Wednesday, July 17, 2019

leftovers - reading review - sceptical essays (riff off)

Hi,

One portion of these riff offs ended up turning into an extended rant about the future of capitalism. I thought it was better to handle the lengthy tirade in its own post – here it is, reader.

Socialism becomes feasible as monopolies develop in many industries because socialism tends to bring economic democracy wherever systems have lost the ability to regulate and encourage competition within markets.

Capitalism has two advantages over its direct competitors. First, its success in lifting billions of people out of poverty speaks for itself – no other method of social or economic organization has a remotely comparable track record. Second, the system has created permanent value for humanity by motivating inventors to create new technologies, medicines, and ideas that have propelled many societies upward from the drudgery, disease, and cruelty that defines almost all of human history. However, I don’t expect capitalism to stick around forever. To me, the system’s flaws are too obvious to ignore and I don’t think future societies will put up with them. The most significant of these flaws is the way capitalism’s winners are not compelled to alleviate the suffering of the system’s losers.

I think capitalism ends in one of two ways. The positive ending would involve the full eradication of poverty, disease, and conflict. This outcome would leave capitalism with nothing to accomplish and the system would gracefully cede the stage for the next act. I believe the trends are as positive as they have ever been. Poverty will be eradicated even if we do nothing more than wait for market forces to work while it is cheaper today for nations to buy enemies rather than wage wars of conquest against them. At this moment, I believe disease is the only open question, and given the nature of new diseases to step into the vacuums created by cures, the battle for new medicine may ultimately prove the strongest justification for maintaining a capitalist system. However, if we collective agreed that everyone had Enough and could conceive of a way to maintain the same level of current investment in disease research, I believe we could turn our focus to stabilize rather than demolish the hypothetical paradise I've just described in the above.

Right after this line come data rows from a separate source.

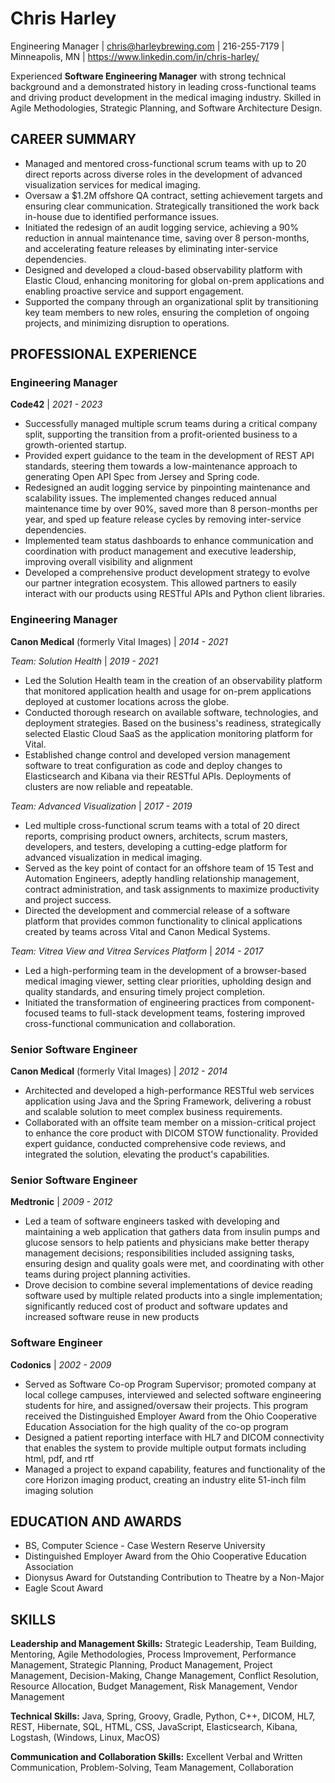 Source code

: # Chris Harley

Engineering Manager | chris@harleybrewing.com | 216-255-7179 | Minneapolis, MN | https://www.linkedin.com/in/chris-harley/

Experienced **Software Engineering Manager** with strong technical background and a demonstrated history in leading cross-functional teams and driving product development in the medical imaging industry. Skilled in Agile Methodologies, Strategic Planning, and Software Architecture Design.

## CAREER SUMMARY
- Managed and mentored cross-functional scrum teams with up to 20 direct reports across diverse roles in the development of advanced visualization services for medical imaging.
- Oversaw a $1.2M offshore QA contract, setting achievement targets and ensuring clear communication. Strategically transitioned the work back in-house due to identified performance issues.
- Initiated the redesign of an audit logging service, achieving a 90% reduction in annual maintenance time, saving over 8 person-months, and accelerating feature releases by eliminating inter-service dependencies.
- Designed and developed a cloud-based observability platform with Elastic Cloud, enhancing monitoring for global on-prem applications and enabling proactive service and support engagement.
- Supported the company through an organizational split by transitioning key team members to new roles, ensuring the completion of ongoing projects, and minimizing disruption to operations.

## PROFESSIONAL EXPERIENCE

### Engineering Manager
**Code42** | *2021 - 2023*

- Successfully managed multiple scrum teams during a critical company split, supporting the transition from a profit-oriented business to a growth-oriented startup.
- Provided expert guidance to the team in the development of REST API standards, steering them towards a low-maintenance approach to generating Open API Spec from Jersey and Spring code.
- Redesigned an audit logging service by pinpointing maintenance and scalability issues. The implemented changes reduced annual maintenance time by over 90%, saved more than 8 person-months per year, and sped up feature release cycles by removing inter-service dependencies.
- Implemented team status dashboards to enhance communication and coordination with product management and executive leadership, improving overall visibility and alignment
- Developed a comprehensive product development strategy to evolve our partner integration ecosystem. This allowed partners to easily interact with our products using RESTful APIs and Python client libraries.


### Engineering Manager
**Canon Medical** (formerly Vital Images) | *2014 - 2021*

*Team: Solution Health* | *2019 - 2021*

- Led the Solution Health team in the creation of an observability platform that monitored application health and usage for on-prem applications deployed at customer locations across the globe.
- Conducted thorough research on available software, technologies, and deployment strategies. Based on the business's readiness, strategically selected Elastic Cloud SaaS as the application monitoring platform for Vital.
- Established change control and developed version management software to treat configuration as code and deploy changes to Elasticsearch and Kibana via their RESTful APIs. Deployments of clusters are now reliable and repeatable.

*Team: Advanced Visualization* | *2017 - 2019*

- Led multiple cross-functional scrum teams with a total of 20 direct reports, comprising product owners, architects, scrum masters, developers, and testers, developing a cutting-edge platform for advanced visualization in medical imaging.
- Served as the key point of contact for an offshore team of 15 Test and Automation Engineers, adeptly handling relationship management, contract administration, and task assignments to maximize productivity and project success.
- Directed the development and commercial release of a software platform that provides common functionality to clinical applications created by teams across Vital and Canon Medical Systems.
    
*Team: Vitrea View and Vitrea Services Platform* | *2014 - 2017*

- Led a high-performing team in the development of a browser-based medical imaging viewer, setting clear priorities, upholding design and quality standards, and ensuring timely project completion.
- Initiated the transformation of engineering practices from component-focused teams to full-stack development teams, fostering improved cross-functional communication and collaboration.


### Senior Software Engineer
**Canon Medical** (formerly Vital Images) | *2012 - 2014*

- Architected and developed a high-performance RESTful web services application using Java and the Spring Framework, delivering a robust and scalable solution to meet complex business requirements.
- Collaborated with an offsite team member on a mission-critical project to enhance the core product with DICOM STOW functionality. Provided expert guidance, conducted comprehensive code reviews, and integrated the solution, elevating the product's capabilities.


### Senior Software Engineer
**Medtronic** | *2009 - 2012*

- Led a team of software engineers tasked with developing and maintaining a web application that gathers data from insulin pumps and glucose sensors to help patients and physicians make better therapy management decisions; responsibilities included assigning tasks, ensuring design and quality goals were met, and coordinating with other teams during project planning activities.
- Drove decision to combine several implementations of device reading software used by multiple related products into a single implementation; significantly reduced cost of product and software updates and increased software reuse in new products


### Software Engineer
**Codonics** | *2002 - 2009*

- Served as Software Co-op Program Supervisor; promoted company at local college campuses, interviewed and selected software engineering students for hire, and assigned/oversaw their projects.  This program received the Distinguished Employer Award from the Ohio Cooperative Education Association for the high quality of the co-op program
- Designed a patient reporting interface with HL7 and DICOM connectivity that enables the system to provide multiple output formats including html, pdf, and rtf
- Managed a project to expand capability, features and functionality of the core Horizon imaging product, creating an industry elite 51-inch film imaging solution


## EDUCATION AND AWARDS

- BS, Computer Science - Case Western Reserve University
- Distinguished Employer Award from the Ohio Cooperative Education Association
- Dionysus Award for Outstanding Contribution to Theatre by a Non-Major
- Eagle Scout Award 


## SKILLS

**Leadership and Management Skills:** Strategic Leadership, Team Building, Mentoring, Agile Methodologies, Process Improvement, Performance Management, Strategic Planning, Product Management, Project Management, Decision-Making, Change Management, Conflict Resolution, Resource Allocation, Budget Management, Risk Management, Vendor Management

**Technical Skills:** Java, Spring, Groovy, Gradle, Python, C++, DICOM, HL7, REST, Hibernate, SQL, HTML, CSS, JavaScript, Elasticsearch, Kibana, Logstash, (Windows, Linux, MacOS)

**Communication and Collaboration Skills:** Excellent Verbal and Written Communication, Problem-Solving, Team Management, Collaboration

The negative ending is alluded to in my initial note – monopoly. This ending feels more likely to me because it is the fastest approaching natural equilibrium of the system. The system’s design flaw is the accumulation of wealth for the winners without a built-in redistribution mechanism to take care of the losers. This flaw is further emphasized when collective bouts of insanity lead communities, societies, and nations to reduce or eliminate the carefully constructed compensations, parachutes, and safety nets we've put in place for capitalism's losers. This form of madness is what allows billions to flow into research for rare disease cures while cheaper medical ‘innovations’ that would massively improve global health – like mosquito nets – remain lacking in areas of need.

To put it another way, if capitalism works out to something resembling a voting system where each dollar is worth one electoral vote, then we currently fall far short of the democratic ideal where each person gets the same say as another. The folks who need mosquito nets might win the popular vote but we cancer-fearing rich folks in the West prefer the electoral college. How long such a system can hold up is a compelling question. My bet is that in the same way democracies tend toward preserving the principle of one person having one vote, free societies built on a foundation of equality for all will tend toward limiting systems that give one person the power equivalent of multiple votes. The frustrating aspect here is that such a process will be slow. I suppose the bright side is that no matter how inevitable capitalism's vice-grip seems to be on the global economy, any individual committed to valuing others fairly and ensuring everyone gets their voice heard is making a small crack in the system's seemingly unshakable foundation.